- ASSIGNMENT -
The answer consists only of the lines from the beginning of the listing below to the line holding "## Introduction", inclusive, with every picture removed.

[[ DATA EXTRACT, beginning ]]

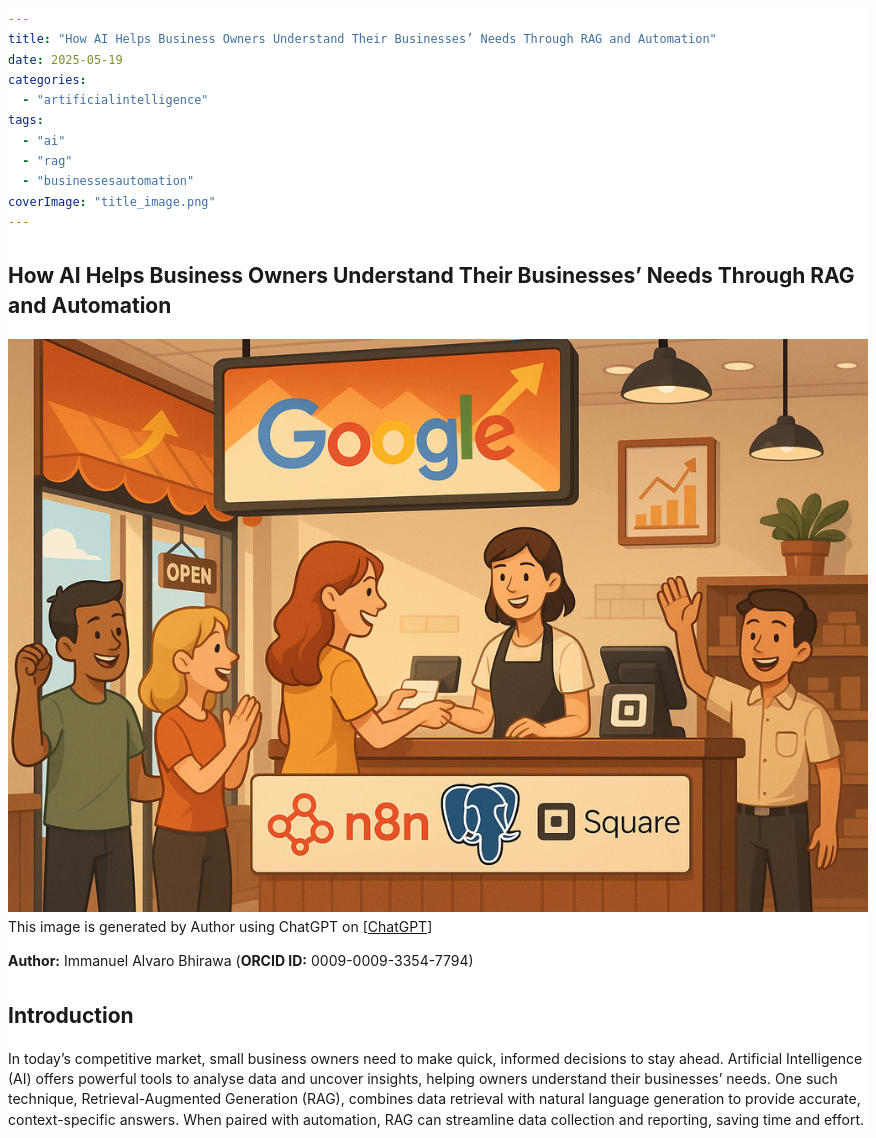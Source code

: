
 ```yaml
---
title: "How AI Helps Business Owners Understand Their Businesses’ Needs Through RAG and Automation"
date: 2025-05-19
categories: 
  - "artificialintelligence"
tags:
  - "ai"
  - "rag"
  - "businessesautomation"
coverImage: "title_image.png"
---
```


## How AI Helps Business Owners Understand Their Businesses’ Needs Through RAG and Automation

![](images/title_image.png)
This image is generated by Author using ChatGPT on \[[ChatGPT]( https://chatgpt.com/share/682a6337-2e88-800c-ab3e-70fe85ea7be9/)\]

**Author:** Immanuel Alvaro Bhirawa (**ORCID ID:** 0009-0009-3354-7794)
## Introduction
In today’s competitive market, small business owners need to make quick, informed decisions to stay ahead. Artificial Intelligence (AI) offers powerful tools to analyse data and uncover insights, helping owners understand their businesses’ needs. One such technique, Retrieval-Augmented Generation (RAG), combines data retrieval with natural language generation to provide accurate, context-specific answers. When paired with automation, RAG can streamline data collection and reporting, saving time and effort.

[[ DATA EXTRACT, end ]]

- ANSWER BOX -
Source code

:
 ```yaml
---
title: "How AI Helps Business Owners Understand Their Businesses’ Needs Through RAG and Automation"
date: 2025-05-19
categories: 
  - "artificialintelligence"
tags:
  - "ai"
  - "rag"
  - "businessesautomation"
coverImage: "title_image.png"
---
```


## How AI Helps Business Owners Understand Their Businesses’ Needs Through RAG and Automation

![](images/title_image.png)
This image is generated by Author using ChatGPT on \[[ChatGPT]( https://chatgpt.com/share/682a6337-2e88-800c-ab3e-70fe85ea7be9/)\]

**Author:** Immanuel Alvaro Bhirawa (**ORCID ID:** 0009-0009-3354-7794)
## Introduction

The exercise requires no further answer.